Following the ML convention, I’m designating the independent variables as X and the dependent variable as y.
# select data subset
df = data[["make", "horsepower", "highway-mpg", "price"]]# select data for modeling
X = df[["make", "horsepower", "highway-mpg"]]
y = df["price"]
I’ve purposefully chosen a categorical variable (i.e. make) to highlight that you need to do some extra work to convert it into a machine-readable format (a.k.a. numbers!). There are several ways to do that such as with Label Encoder or One Hot Encoder — both available in
sklearn module. But I’m going with the classical “dummy variable” approach, which converts categorical features into numerical dichotomous variables (0s and 1s).
At this stage, I’m also splitting data into training and testing set for model evaluation.
# create dummy variables
make_dummy = pd.get_dummies(X["make"], drop_first = True)
X = X.drop("make", axis = 1)
X = pd.concat([X, make_dummy], axis = 1)# split data into train and test
X_train, X_test, y_train, y_test = train_test_split(X, y, test_size = 0.3, random_state = 0)
4. Model building
It’s always amazing to think that within the whole complex machine learning pipeline the easiest part is (in my opinion of course!) actually specifying the model. It’s just three easy steps of instantiate — fit — predict as in most ML algorithms. Of course, you have to parameterize the model and iterate it several times until you get the one that satisfies your criteria, but still, this step of the model building process gives me the least headache.
model = LinearRegression()
y_pred = model.predict(X_test)
5. Model evaluation
Now comes the moment of truth — how well does the model perform? There are many ways to evaluate model performance but in classical statistics, the performance of linear regression models is evaluated with R² — which gives a value between 0 and 1, and the higher the R² the better the model.
# model evaluation
score = r2_score(y_test, y_pred)
In our demonstration we are getting a R² value of 0.81, meaning 81% of the variation in the dependent variable (i.e. used car price) can be explained by the three independent variables (i.e. make, horsepower and highway-mpg). Of course, this metric can be improved by including more variables and trying with different combinations of them and by tuning model parameters — the topic of a separate discussion.

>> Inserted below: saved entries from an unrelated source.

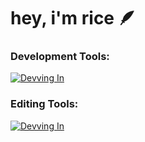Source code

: # hey, i'm rice 🪶
### Development Tools:

[![Devving In](https://skillicons.dev/icons?i=nodejs,html,css,cpp,python,vscode,github)](https://skillicons.dev)

### Editing Tools:

[![Devving In](https://skillicons.dev/icons?i=ae,ps)](https://skillicons.dev)
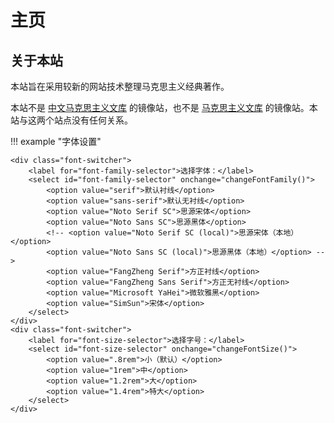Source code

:# 主页

## 关于本站

本站旨在采用较新的网站技术整理马克思主义经典著作。

本站不是 [中文马克思主义文库](https://www.marxists.org/chinese/) 的镜像站，也不是 [马克思主义文库](https://www.marxists.org/) 的镜像站。本站与这两个站点没有任何关系。

!!! example "字体设置"

	<div class="font-switcher">
		<label for="font-family-selector">选择字体：</label>
		<select id="font-family-selector" onchange="changeFontFamily()">
			<option value="serif">默认衬线</option>
			<option value="sans-serif">默认无衬线</option>
			<option value="Noto Serif SC">思源宋体</option>
			<option value="Noto Sans SC">思源黑体</option>
            <!-- <option value="Noto Serif SC (local)">思源宋体（本地）</option>
            <option value="Noto Sans SC (local)">思源黑体（本地）</option> -->
			<option value="FangZheng Serif">方正衬线</option>
			<option value="FangZheng Sans Serif">方正无衬线</option>
			<option value="Microsoft YaHei">微软雅黑</option>
			<option value="SimSun">宋体</option>
		</select>
	</div>
	<div class="font-switcher">
		<label for="font-size-selector">选择字号：</label>
		<select id="font-size-selector" onchange="changeFontSize()">
			<option value=".8rem">小（默认）</option>
			<option value="1rem">中</option>
			<option value="1.2rem">大</option>
			<option value="1.4rem">特大</option>
		</select>
	</div>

I felt like I could write forever on multiple regression, there are so many areas to cover but I have to stop somewhere. Here are few additional things to keep in mind while building a linear regression model for real-world application development:
- while selecting features check for correlation between dependent and each independent variable separately. If they are not correlated, remove the feature from the model;
- check for multicollinearity, the relationship between independent variables. Remove correlated features to avoid model overfitting;
- there are a few ways to choose variables for the model. Forward selection and backward elimination are two of them. As the names suggest, in this process you add or remove one variable at a time and check mode performance;
- I used R² for model performance evaluation, but some people choose other metrics such as AIC, BIC, p-value etc.